Have you ever written work that has been inspired by visual art? What was that experience like for you? Why were you inspired to do so?
Poet Lisa Gluskin Stonestreet: I’ve attempted many ekphrastic poems, but very few successfully. I don’t feel like it’s enough for a poem just to represent another work of art, even if it does so powerfully—the poem has to interact with that work and make something surprising from the encounter. For some reason, though, I often find myself writing about the experience of making art, specifically about the act of photography. I’m not, however, a photographer.
If you had to represent the broadsided of “Certain, Impossible, Likely” with one word, what would it be?
Poet Lisa Gluskin Stonestreet: Eerie.
Artist Se Thut Quon: My answer is Impossible.

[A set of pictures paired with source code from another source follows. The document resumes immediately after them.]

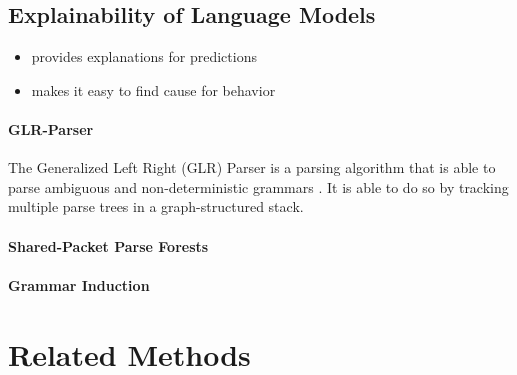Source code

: \documentclass[10pt]{report}
\begin{document}
\subsection{Explainability of Language Models}
\begin{itemize}
    \item provides explanations for predictions
    \item makes it easy to find cause for behavior
\end{itemize}
\paragraph{GLR-Parser}
The Generalized Left Right (GLR) Parser is a parsing algorithm that is able to parse 
ambiguous
and non-deterministic grammars \cite{lang1974deterministic}. It is able to do so by tracking multiple parse trees in a graph-structured stack.
\paragraph{Shared-Packet Parse Forests}

\paragraph{Grammar Induction}

\section{Related Methods}
\end{document}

Read any good books lately?
Poet Lisa Gluskin Stonestreet: In no particular order, or rather, in the order in which they’re piled next to the bookshelf: Dean Young’s Fall Higher and The Art of Recklessness. Joan Silber’s Ideas of Heaven. Mary Roach’s Packing for Mars. Brian Turner’s Here, Bullet. Zoe Ferraris’ Finding Nouf. Maira Kalman’s The Principles of Uncertainty. Brian Teare’s Pleasure. Steven Pinker’s The Stuff of Thought. William Pène du Bois’ The Twenty-One Balloons. And lots of books about Jedis (I have a five-year-old son).
Seen any good art lately?
Poet Lisa Gluskin Stonestreet: My first response to this question: God, I need to get out more. But then I thought about a piece I just keep coming back to. It’s in the Oceanic collection of the de Young Museum here in San Francisco, a wooden Polynesian house-post sculpture of a human figure. It has so much presence—sorrowful and joyous all at once.
Anything else?
Poet Lisa Gluskin Stonestreet: We send poems out into the world, and hope they affect readers in some way, though we never know exactly how or when that will happen. Broadsided makes that process tangible.
Note: This broadside and interview are included in the anthology, Broadsided Press: Fifteen Years of Poetic/Artistic Collaboration, 2005-2020 (Provincetown Arts Press, 2022).